Please copy every line below that contains the string "begin".

------------------------------------------------------------

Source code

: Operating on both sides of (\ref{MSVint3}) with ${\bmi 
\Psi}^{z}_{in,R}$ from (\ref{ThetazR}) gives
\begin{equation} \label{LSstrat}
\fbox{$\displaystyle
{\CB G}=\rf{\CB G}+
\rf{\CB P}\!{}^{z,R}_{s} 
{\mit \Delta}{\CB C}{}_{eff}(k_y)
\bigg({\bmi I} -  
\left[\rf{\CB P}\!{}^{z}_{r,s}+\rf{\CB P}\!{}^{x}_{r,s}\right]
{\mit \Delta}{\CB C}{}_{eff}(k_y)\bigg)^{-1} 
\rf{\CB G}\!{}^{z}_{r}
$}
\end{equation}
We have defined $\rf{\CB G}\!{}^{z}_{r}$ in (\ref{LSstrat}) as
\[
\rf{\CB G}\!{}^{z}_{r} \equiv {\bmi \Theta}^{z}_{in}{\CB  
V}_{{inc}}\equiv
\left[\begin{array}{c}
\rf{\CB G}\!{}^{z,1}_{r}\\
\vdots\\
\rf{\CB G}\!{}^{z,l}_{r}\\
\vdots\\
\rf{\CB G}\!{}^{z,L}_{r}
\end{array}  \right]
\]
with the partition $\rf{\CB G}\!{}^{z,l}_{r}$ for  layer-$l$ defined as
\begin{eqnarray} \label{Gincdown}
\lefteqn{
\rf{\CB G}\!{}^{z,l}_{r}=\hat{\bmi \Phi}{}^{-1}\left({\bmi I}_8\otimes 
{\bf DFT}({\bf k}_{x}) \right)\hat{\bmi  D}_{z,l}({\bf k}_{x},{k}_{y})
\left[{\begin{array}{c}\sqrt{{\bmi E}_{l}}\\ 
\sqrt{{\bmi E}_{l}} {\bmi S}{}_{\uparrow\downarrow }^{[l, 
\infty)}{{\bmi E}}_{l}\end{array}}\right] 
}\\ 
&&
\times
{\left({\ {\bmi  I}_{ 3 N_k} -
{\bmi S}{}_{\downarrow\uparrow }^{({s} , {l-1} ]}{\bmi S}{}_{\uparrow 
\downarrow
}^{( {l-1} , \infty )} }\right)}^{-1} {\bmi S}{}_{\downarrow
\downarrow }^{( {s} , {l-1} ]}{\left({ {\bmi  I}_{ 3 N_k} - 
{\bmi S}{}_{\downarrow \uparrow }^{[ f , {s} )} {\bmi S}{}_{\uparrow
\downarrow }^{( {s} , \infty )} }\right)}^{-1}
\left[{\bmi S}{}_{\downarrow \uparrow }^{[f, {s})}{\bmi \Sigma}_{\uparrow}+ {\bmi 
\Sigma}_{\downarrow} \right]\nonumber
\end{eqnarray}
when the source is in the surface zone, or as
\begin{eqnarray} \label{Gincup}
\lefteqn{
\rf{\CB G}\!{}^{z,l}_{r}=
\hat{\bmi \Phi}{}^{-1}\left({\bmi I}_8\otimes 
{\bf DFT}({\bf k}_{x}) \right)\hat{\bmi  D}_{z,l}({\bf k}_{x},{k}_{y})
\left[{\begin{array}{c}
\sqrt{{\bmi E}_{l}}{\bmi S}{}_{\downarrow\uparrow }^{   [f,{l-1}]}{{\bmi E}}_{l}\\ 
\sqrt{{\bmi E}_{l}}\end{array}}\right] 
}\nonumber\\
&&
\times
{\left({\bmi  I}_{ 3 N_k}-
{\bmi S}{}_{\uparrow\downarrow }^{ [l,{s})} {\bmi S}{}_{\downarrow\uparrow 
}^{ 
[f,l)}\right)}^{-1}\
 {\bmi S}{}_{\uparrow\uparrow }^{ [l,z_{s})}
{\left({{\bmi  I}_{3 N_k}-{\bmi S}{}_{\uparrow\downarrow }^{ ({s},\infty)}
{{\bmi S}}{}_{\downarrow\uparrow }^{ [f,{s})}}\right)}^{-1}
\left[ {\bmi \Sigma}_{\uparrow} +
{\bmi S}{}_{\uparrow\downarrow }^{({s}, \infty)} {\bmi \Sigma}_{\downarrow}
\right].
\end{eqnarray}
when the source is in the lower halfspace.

------------------------------------------------------------

**SOLUTION TO THIS EXERCISE:**
\begin{equation} \label{LSstrat}
\left[\begin{array}{c}
\begin{eqnarray} \label{Gincdown}
\left[{\begin{array}{c}\sqrt{{\bmi E}_{l}}\\ 
\begin{eqnarray} \label{Gincup}
\left[{\begin{array}{c}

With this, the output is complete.